É por isso que, ouvindo-o, com aquela voz tão densa de emoção funda, acontece sempre o mesmo milagre de irmos ao encontro de uma enorme paz interior. Então, uma alegria terna brota da música dos seus versos, com aquele timbre tão límpido, ora afectuoso ou dramático, às vezes quase épico, como só acontece quando é o coração que canta. Não admira que o país se apropriasse de uma canção sua para a transformar em bandeira e hino do 25 de Abril.

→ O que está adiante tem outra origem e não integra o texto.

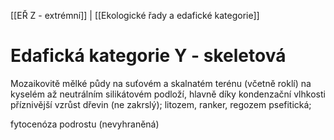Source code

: [[EŘ Z - extrémní]] | [[Ekologické řady a edafické kategorie]]

# Edafická kategorie Y - skeletová

Mozaikovitě mělké půdy na suťovém a skalnatém terénu (včetně roklí) na kyselém až neutrálním silikátovém podloží, hlavně díky kondenzační vlhkosti příznivější vzrůst dřevin (ne zakrslý); litozem, ranker, regozem psefitická; 

fytocenóza podrostu (nevyhraněná)



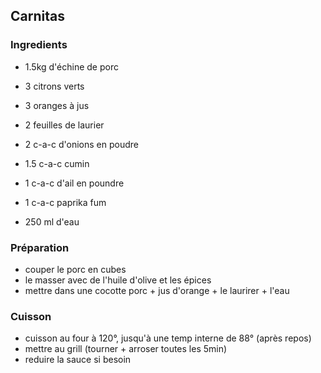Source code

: ## Carnitas

### Ingredients

- 1.5kg d'échine de porc
- 3 citrons verts
- 3 oranges à jus

- 2 feuilles de laurier

- 2 c-a-c d'onions en poudre
- 1.5 c-a-c cumin
- 1 c-a-c d'ail en poundre
- 1 c-a-c paprika fum
- 250 ml d'eau


### Préparation

- couper le porc en cubes
- le masser avec de l'huile d'olive et les épices
- mettre dans une cocotte porc + jus d'orange + le laurirer + l'eau

### Cuisson

- cuisson au four à 120°, jusqu'à une temp interne de 88° (après repos)
- mettre au grill (tourner + arroser toutes les 5min)
- reduire la sauce si besoin
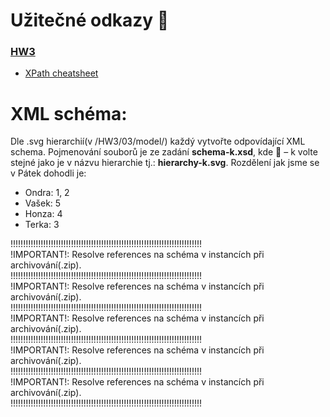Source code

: 
# Užitečné odkazy :eyes:
### [HW3](https://jakub.xn--klmek-0sa.com/nprg036-hw3)
  - [XPath cheatsheet](https://docs.google.com/presentation/d/1bFPlbK3PCgASwsOfRNyAXhLB2YmcXcGUyz8DeKVxB8A/edit#slide=id.gbd8102a4cc_0_18)
  
# XML schéma:
Dle .svg hierarchií(v /HW3/03/model/) každý vytvořte odpovídající XML schema. 
Pojmenování souborů je ze zadání **schema-k.xsd**, kde  – k volte stejné jako je v názvu hierarchie tj.: **hierarchy-k.svg**.
Rozdělení jak jsme se v Pátek dohodli je:
 - Ondra: 1, 2
 - Vašek: 5
 - Honza: 4
 - Terka: 3


!!!!!!!!!!!!!!!!!!!!!!!!!!!!!!!!!!!!!!!!!!!!!!!!!!!!!!!!!!!!!!!!!!!!!!!!!!!!<br>
!IMPORTANT!: Resolve references na schéma v instancích při archivování(.zip).<br>
!!!!!!!!!!!!!!!!!!!!!!!!!!!!!!!!!!!!!!!!!!!!!!!!!!!!!!!!!!!!!!!!!!!!!!!!!!!!<br>
!IMPORTANT!: Resolve references na schéma v instancích při archivování(.zip).<br>
!!!!!!!!!!!!!!!!!!!!!!!!!!!!!!!!!!!!!!!!!!!!!!!!!!!!!!!!!!!!!!!!!!!!!!!!!!!!<br>
!IMPORTANT!: Resolve references na schéma v instancích při archivování(.zip).<br>
!!!!!!!!!!!!!!!!!!!!!!!!!!!!!!!!!!!!!!!!!!!!!!!!!!!!!!!!!!!!!!!!!!!!!!!!!!!!<br>
!IMPORTANT!: Resolve references na schéma v instancích při archivování(.zip).<br>
!!!!!!!!!!!!!!!!!!!!!!!!!!!!!!!!!!!!!!!!!!!!!!!!!!!!!!!!!!!!!!!!!!!!!!!!!!!!<br>
!IMPORTANT!: Resolve references na schéma v instancích při archivování(.zip).<br>
!!!!!!!!!!!!!!!!!!!!!!!!!!!!!!!!!!!!!!!!!!!!!!!!!!!!!!!!!!!!!!!!!!!!!!!!!!!!<br>

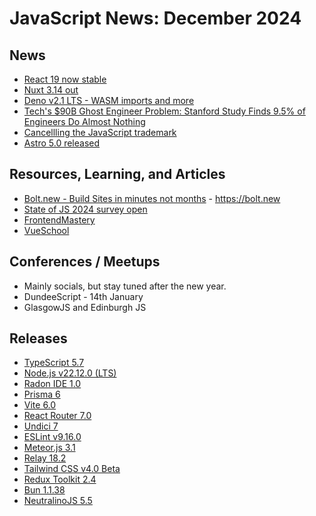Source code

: # JavaScript News: December 2024

## News

- [React 19 now stable](https://react.dev/blog/2024/12/05/react-19)
- [Nuxt 3.14 out](https://nuxt.com/blog/v3-14)
- [Deno v2.1 LTS - WASM imports and more](https://deno.com/blog/v2.1)
- [Tech's $90B Ghost Engineer Problem: Stanford Study Finds 9.5% of Engineers Do Almost Nothing](https://socket.dev/blog/ghost-engineers)
- [Cancellling the JavaScript trademark](https://deno.com/blog/deno-v-oracle)
- [Astro 5.0 released](https://astro.build/blog/astro-5/)

## Resources, Learning, and Articles

- [Bolt.new - Build Sites in minutes not months](https://bolt.new/) - https://bolt.new
- [State of JS 2024 survey open](https://survey.devographics.com/en-US/survey/state-of-js/2024)
- [FrontendMastery](https://frontendmastery.com/)
- [VueSchool](https://vueschool.io/)

## Conferences / Meetups

- Mainly socials, but stay tuned after the new year.
- DundeeScript - 14th January
- GlasgowJS and Edinburgh JS

## Releases

- [TypeScript 5.7](https://devblogs.microsoft.com/typescript/announcing-typescript-5-7/)
- [Node.js v22.12.0 (LTS)](https://nodejs.org/en/blog/release/v22.12.0)
- [Radon IDE 1.0](https://ide.swmansion.com/)
- [Prisma 6](https://www.prisma.io/blog/prisma-6-better-performance-more-flexibility-and-type-safe-sql)
- [Vite 6.0](https://vite.dev/blog/announcing-vite6.html)
- [React Router 7.0](https://remix.run/blog/react-router-v7)
- [Undici 7](https://blog.platformatic.dev/undici-v7-is-here)
- [ESLint v9.16.0](https://eslint.org/blog/2024/11/eslint-v9.16.0-released/)
- [Meteor.js 3.1](https://blog.meteor.com/meteor-js-3-1-a-new-dawn-for-full-stack-javascript-development-fe54c372c314)
- [Relay 18.2](https://github.com/facebook/relay/releases/tag/v18.2.0)
- [Tailwind CSS v4.0 Beta](https://tailwindcss.com/blog/tailwindcss-v4-beta)
- [Redux Toolkit 2.4](https://github.com/reduxjs/redux-toolkit/releases/tag/v2.4.0)
- [Bun 1.1.38](https://bun.sh/blog/bun-v1.1.38)
- [NeutralinoJS 5.5](https://neutralino.js.org/docs/release-notes/framework/#v550)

No caso do Zeca Afonso nunca resultaram os guetos de silêncio a que tentaram condená-lo, desde antes de Abril, quando a censura cortava o seu nome, impondo-lhe a morte do silêncio, tão pouco com os silêncios de matriz "democrático" por via da incomodidade do seu canto insurrecto. Com ele, nada disso resultou. Porque as suas canções há muito constituíam património colectivo identificador da liberdade.
Que me lembre, nenhuma outra obra, no mundo da canção, influenciou tanto geracionalmente, como a sua, num processo de rejuvenescimento que permanece vivo, mesmo quando se refaz em experiências múltiplas do ponto de vista criador. Por isso, houve aquele jovem que, já o Zeca Afonso estava muito doente, pediu ao Fanhais mais ou menos isto: se és amigo do Zeca, diz-lhe que a sua música não vai morrer porque a malta nova está com ele!
Todo o tempo é bom para ouvir o Zeca, mas penso sempre em Maio, decerto pelas cantigas que lhe dedicou, como o seu tempo primordial. Mas ouvi-lo ou vendo os mais jovens reinventando o seu universo criador é sempre uma festa feita de poesia e de música que acontece. Regresso às suas canções para respirar melhor e olhar a luz. E vejo sempre o Zeca avisando a malta: “Vejam bem/Que não há/Só gaivotas/Em terra/Quando um homem/Se põe/A pensar”.
*Fernando Paulouro Neves (Fundão, 1947) - Jornalista e escritor.
Testemunho enviado ao Esquerda.net a 19 de fevereiro de 2017.